Illuminating a gold nanoparticle with light, one can create so-called surface plasmons, coherent electron oscillations at the nanoparticle surface, and detect their presence by monitoring the power and spectrum of the reflected or transmitted light. These plasmons can be used for optical sensing, for example, of minute molecular adsorption, as the adsorption can cause changes in the plasmon spectrum. Such ultrasensitive sensing requires the use of nonintrusive (thus weak) probing light and a way to boost the signal-to-noise ratio. In this experimental paper, we demonstrate a “quantum spectroscopy” approach that uses entangled photon pairs to probe and read out plasmonic sensors, achieving sensing at a single-photon level and in the presence of a noise level 70 times larger than the signal.

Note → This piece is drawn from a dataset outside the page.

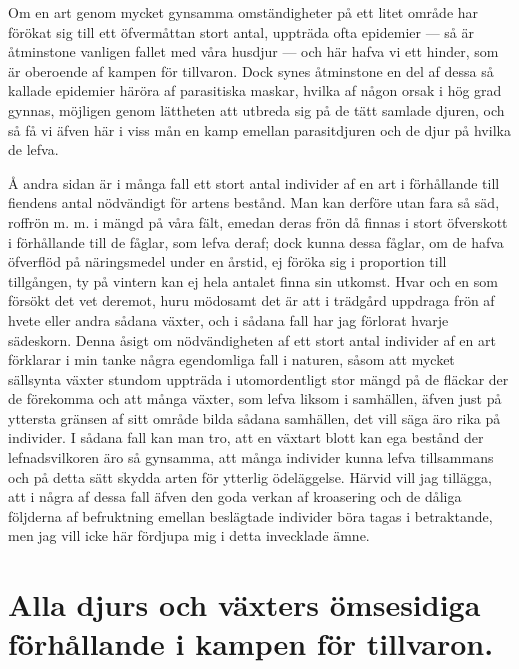Om en art genom mycket gynsamma omständigheter på ett litet område har förökat sig till ett öfvermåttan stort antal, uppträda ofta epidemier — så är åtminstone vanligen fallet med våra husdjur — och här hafva vi ett hinder, som är oberoende af kampen för tillvaron. Dock synes åtminstone en del af dessa så kallade epidemier häröra af parasitiska maskar, hvilka af någon orsak i hög grad gynnas, möjligen genom lättheten att utbreda sig på de tätt samlade djuren, och så få vi äfven här i viss mån en kamp emellan parasitdjuren och de djur på hvilka de lefva.

Å andra sidan är i många fall ett stort antal individer af en art i förhållande till fiendens antal nödvändigt för artens bestånd. Man kan derföre utan fara så säd, roffrön m. m. i mängd på våra fält, emedan deras frön då finnas i stort öfverskott i förhållande till de fåglar, som lefva deraf; dock kunna dessa fåglar, om de hafva öfverflöd på näringsmedel under en årstid, ej föröka sig i proportion till tillgången, ty på vintern kan ej hela antalet finna sin utkomst. Hvar och en som försökt det vet deremot, huru mödosamt det är att i trädgård uppdraga frön af hvete eller andra sådana växter, och i sådana fall har jag förlorat hvarje sädeskorn. Denna åsigt om nödvändigheten af ett stort antal individer af en art förklarar i min tanke några egendomliga fall i naturen, såsom att mycket sällsynta växter stundom uppträda i utomordentligt stor mängd på de fläckar der de förekomma och att många växter, som lefva liksom i samhällen, äfven just på yttersta gränsen af sitt område bilda sådana samhällen, det vill säga äro rika på individer. I sådana fall kan man tro, att en växtart blott kan ega bestånd der lefnadsvilkoren äro så gynsamma, att många individer kunna lefva tillsammans och på detta sätt skydda arten för ytterlig ödeläggelse. Härvid vill jag tillägga, att i några af dessa fall äfven den goda verkan af kroasering och de dåliga följderna af befruktning emellan beslägtade individer böra tagas i betraktande, men jag vill icke här fördjupa mig i detta invecklade ämne.



\section[Växter och djurs ömsesidiga förhållande]{Alla djurs och växters ömsesidiga förhållande i kampen för tillvaron.}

The entangled photon pairs we use are generated through so-called spontaneous parametric down-conversion, so the sum of the frequencies of the two photons in each pair is a constant. We then direct one of the photons at our plasmonic sensor—a hexagonal array of gold nanoparticles—and detect it with a single-photon avalanche photodiode while sending the other photon through a monochromator for frequency selection and detecting it with another photodetector. Coincidence recordings on the two photodetectors and the monochromatic determination of the frequency of the second photon then allow us to measure the frequency shift of the first photon with cancellation of uncorrelated noise. The robustness of the method to noise is demonstrated by its detection of a frequency shift under the severe noise presence characterized by a 1/70 signal-to-noise ratio.

The technique we have presented here can be further developed into more advanced quantum spectroscopy setups for reliable ultrasensitive optical sensing.